(Data entries):

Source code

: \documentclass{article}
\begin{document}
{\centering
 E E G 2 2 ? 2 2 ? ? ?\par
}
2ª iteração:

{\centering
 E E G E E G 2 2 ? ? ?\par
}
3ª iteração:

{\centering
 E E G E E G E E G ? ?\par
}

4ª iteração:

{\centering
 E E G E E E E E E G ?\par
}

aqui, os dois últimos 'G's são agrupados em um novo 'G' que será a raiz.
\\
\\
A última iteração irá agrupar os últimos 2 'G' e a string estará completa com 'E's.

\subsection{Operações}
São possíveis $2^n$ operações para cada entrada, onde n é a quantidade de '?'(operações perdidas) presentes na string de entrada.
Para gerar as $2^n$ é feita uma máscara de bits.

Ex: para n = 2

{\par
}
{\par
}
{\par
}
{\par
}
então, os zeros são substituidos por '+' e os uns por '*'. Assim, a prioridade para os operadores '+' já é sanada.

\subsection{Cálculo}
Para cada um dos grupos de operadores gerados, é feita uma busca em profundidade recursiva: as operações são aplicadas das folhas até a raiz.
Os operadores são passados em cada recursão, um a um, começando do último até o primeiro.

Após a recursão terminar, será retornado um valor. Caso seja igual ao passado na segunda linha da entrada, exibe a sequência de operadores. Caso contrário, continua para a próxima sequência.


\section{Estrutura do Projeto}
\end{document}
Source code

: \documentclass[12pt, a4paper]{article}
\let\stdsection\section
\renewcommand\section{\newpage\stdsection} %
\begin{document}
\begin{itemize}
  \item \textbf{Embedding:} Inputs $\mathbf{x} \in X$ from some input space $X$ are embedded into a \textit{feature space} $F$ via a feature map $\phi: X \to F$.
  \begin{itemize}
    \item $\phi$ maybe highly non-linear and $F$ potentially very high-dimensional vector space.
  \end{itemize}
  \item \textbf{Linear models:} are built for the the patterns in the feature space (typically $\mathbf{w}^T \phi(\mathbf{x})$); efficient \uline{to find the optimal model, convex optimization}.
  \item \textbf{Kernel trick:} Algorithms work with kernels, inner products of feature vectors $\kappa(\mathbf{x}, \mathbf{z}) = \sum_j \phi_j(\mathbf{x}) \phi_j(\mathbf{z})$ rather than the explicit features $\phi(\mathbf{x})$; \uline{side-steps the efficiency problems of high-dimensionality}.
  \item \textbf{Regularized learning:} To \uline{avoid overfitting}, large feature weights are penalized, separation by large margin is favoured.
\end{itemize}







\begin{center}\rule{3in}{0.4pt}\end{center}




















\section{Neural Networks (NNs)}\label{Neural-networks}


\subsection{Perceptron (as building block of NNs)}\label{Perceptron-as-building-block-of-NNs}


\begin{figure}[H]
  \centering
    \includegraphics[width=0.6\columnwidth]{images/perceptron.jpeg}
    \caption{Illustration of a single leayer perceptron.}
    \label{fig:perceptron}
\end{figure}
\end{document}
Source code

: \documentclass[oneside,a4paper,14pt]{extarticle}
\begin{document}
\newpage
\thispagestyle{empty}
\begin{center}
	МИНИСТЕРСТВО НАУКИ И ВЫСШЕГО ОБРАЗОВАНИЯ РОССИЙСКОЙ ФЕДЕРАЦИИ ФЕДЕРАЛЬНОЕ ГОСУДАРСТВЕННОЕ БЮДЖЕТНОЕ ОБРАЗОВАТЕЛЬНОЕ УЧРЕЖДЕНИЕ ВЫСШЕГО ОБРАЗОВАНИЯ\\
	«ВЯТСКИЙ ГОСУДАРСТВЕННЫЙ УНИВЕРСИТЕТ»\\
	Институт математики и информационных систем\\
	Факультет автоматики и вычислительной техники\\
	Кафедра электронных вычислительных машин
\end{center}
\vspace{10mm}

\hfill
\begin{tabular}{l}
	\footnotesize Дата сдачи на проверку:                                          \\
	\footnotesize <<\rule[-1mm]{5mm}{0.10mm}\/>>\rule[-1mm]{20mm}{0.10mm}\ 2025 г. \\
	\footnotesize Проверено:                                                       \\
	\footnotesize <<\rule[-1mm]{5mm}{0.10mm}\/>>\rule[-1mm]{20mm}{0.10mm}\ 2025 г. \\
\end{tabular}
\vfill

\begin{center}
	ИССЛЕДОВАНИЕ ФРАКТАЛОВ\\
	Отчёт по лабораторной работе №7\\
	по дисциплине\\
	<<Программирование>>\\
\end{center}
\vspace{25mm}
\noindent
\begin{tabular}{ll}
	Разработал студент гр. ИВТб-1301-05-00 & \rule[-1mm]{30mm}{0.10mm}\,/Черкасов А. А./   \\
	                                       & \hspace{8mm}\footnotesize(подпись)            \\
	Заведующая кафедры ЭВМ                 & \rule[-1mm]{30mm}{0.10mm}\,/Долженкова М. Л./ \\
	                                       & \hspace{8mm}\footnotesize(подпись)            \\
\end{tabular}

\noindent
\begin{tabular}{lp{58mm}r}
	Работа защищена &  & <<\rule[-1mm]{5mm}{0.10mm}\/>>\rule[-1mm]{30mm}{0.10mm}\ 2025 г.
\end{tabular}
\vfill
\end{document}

--

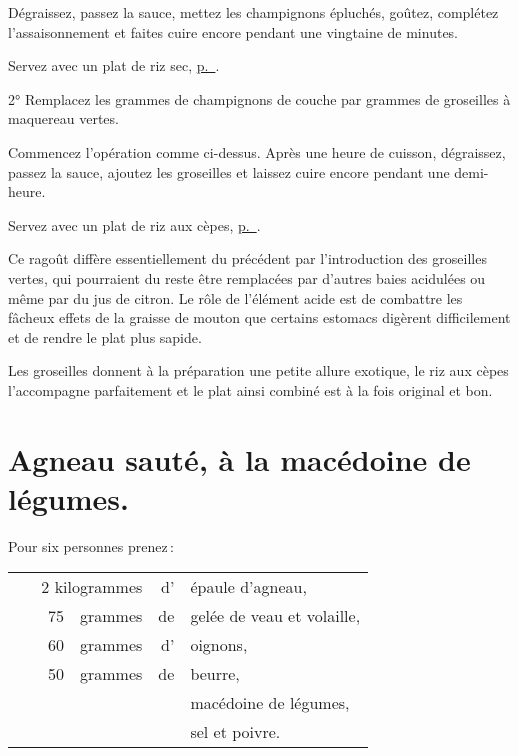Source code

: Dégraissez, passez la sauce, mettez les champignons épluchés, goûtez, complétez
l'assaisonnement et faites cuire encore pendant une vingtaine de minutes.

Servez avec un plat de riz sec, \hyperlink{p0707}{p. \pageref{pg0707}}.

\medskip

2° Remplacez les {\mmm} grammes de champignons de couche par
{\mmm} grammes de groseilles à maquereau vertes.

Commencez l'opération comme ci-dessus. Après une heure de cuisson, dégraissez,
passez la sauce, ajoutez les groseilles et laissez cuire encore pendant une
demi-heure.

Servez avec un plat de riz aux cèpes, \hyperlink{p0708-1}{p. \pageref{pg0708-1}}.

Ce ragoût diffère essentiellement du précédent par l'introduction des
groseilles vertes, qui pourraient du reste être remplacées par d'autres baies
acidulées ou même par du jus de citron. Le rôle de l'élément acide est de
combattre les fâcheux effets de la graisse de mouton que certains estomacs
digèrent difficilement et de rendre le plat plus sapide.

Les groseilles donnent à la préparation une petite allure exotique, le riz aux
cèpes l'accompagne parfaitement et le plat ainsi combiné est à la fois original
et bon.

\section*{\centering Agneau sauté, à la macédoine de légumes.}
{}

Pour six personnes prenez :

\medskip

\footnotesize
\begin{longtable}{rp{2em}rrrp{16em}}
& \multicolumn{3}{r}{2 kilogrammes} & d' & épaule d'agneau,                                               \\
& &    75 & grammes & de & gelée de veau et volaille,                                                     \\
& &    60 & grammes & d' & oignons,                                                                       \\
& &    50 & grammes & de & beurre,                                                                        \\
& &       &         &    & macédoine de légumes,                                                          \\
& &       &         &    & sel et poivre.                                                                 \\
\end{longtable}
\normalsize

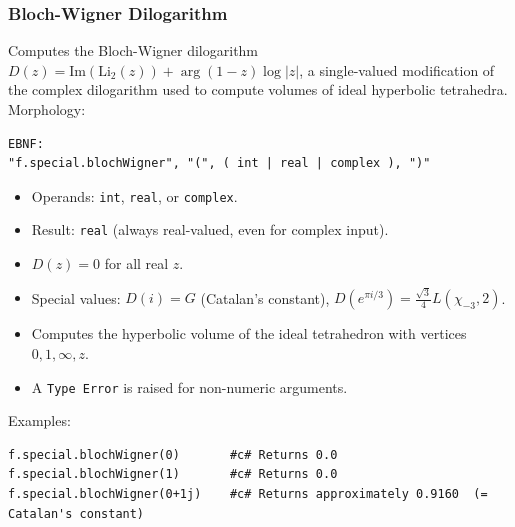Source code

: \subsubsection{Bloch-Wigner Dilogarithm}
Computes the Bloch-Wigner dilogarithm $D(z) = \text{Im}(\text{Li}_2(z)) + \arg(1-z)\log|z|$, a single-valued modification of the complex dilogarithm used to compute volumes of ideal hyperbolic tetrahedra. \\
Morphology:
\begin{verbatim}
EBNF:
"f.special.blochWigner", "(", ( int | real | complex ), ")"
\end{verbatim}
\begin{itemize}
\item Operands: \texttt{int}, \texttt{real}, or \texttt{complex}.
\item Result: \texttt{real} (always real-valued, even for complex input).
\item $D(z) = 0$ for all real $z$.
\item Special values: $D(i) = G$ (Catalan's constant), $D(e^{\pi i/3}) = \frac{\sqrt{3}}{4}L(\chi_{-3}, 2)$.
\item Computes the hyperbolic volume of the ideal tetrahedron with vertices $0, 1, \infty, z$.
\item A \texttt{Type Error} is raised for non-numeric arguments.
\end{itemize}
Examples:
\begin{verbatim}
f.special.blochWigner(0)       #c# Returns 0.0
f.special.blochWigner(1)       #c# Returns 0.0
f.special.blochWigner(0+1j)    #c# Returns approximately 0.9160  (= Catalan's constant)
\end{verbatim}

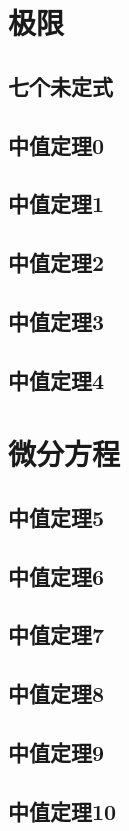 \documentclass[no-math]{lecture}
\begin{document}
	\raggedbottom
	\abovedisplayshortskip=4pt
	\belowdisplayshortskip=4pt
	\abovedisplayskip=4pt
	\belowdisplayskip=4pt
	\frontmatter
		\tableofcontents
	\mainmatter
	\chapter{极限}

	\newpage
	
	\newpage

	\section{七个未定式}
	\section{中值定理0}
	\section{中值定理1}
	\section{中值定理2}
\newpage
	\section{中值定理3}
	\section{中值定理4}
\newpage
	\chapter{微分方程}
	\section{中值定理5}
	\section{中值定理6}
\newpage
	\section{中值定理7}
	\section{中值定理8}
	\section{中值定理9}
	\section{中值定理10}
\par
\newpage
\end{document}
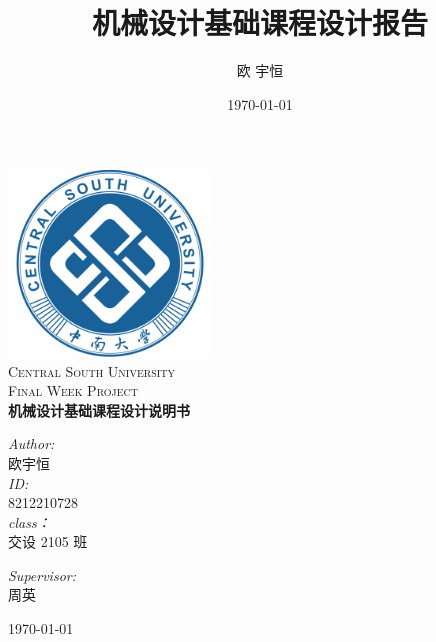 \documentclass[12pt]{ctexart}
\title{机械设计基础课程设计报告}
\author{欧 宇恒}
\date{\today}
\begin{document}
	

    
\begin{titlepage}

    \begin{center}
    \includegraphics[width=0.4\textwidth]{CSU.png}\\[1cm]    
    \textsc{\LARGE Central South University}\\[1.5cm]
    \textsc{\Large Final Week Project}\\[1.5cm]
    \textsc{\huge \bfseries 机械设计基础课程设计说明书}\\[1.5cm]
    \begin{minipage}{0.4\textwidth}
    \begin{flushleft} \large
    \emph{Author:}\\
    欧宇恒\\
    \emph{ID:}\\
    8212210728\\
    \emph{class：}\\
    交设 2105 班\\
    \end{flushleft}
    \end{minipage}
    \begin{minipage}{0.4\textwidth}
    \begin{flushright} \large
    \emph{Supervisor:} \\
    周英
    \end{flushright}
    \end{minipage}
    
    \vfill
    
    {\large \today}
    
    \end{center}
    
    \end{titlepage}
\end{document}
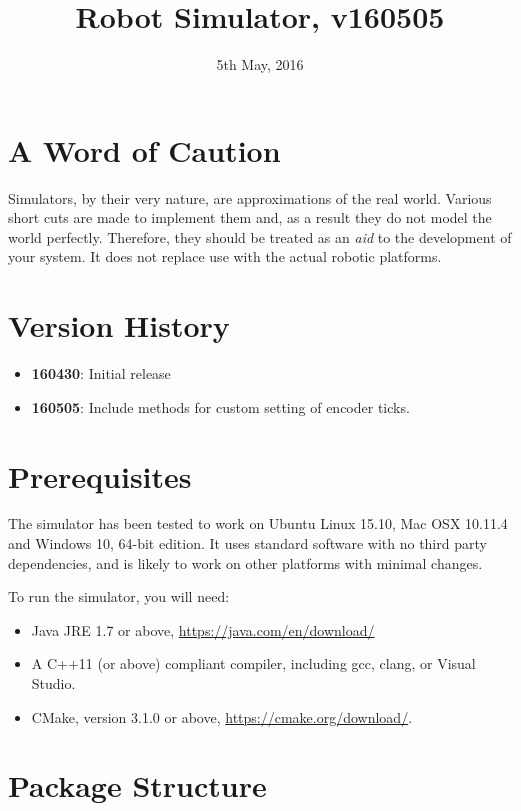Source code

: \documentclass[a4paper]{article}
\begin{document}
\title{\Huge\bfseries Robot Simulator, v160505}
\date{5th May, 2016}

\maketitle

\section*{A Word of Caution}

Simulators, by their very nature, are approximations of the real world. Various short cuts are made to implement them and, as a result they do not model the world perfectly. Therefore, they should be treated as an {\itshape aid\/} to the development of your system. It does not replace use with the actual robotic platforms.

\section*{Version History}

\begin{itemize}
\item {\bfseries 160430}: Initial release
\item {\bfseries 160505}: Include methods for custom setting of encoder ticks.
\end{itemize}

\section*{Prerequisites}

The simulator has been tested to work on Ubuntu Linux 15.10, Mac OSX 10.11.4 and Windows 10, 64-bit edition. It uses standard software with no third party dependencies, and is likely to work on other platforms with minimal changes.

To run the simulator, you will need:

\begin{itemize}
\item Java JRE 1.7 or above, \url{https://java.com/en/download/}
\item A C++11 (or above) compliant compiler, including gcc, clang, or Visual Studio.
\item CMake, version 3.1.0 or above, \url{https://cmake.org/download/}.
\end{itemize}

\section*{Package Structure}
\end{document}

(What to do):
Return each line in the records that holds the string "Servez".

(Result of this task):
Servez avec un plat de riz sec, \hyperlink{p0707}{p. \pageref{pg0707}}.
Servez avec un plat de riz aux cèpes, \hyperlink{p0708-1}{p. \pageref{pg0708-1}}.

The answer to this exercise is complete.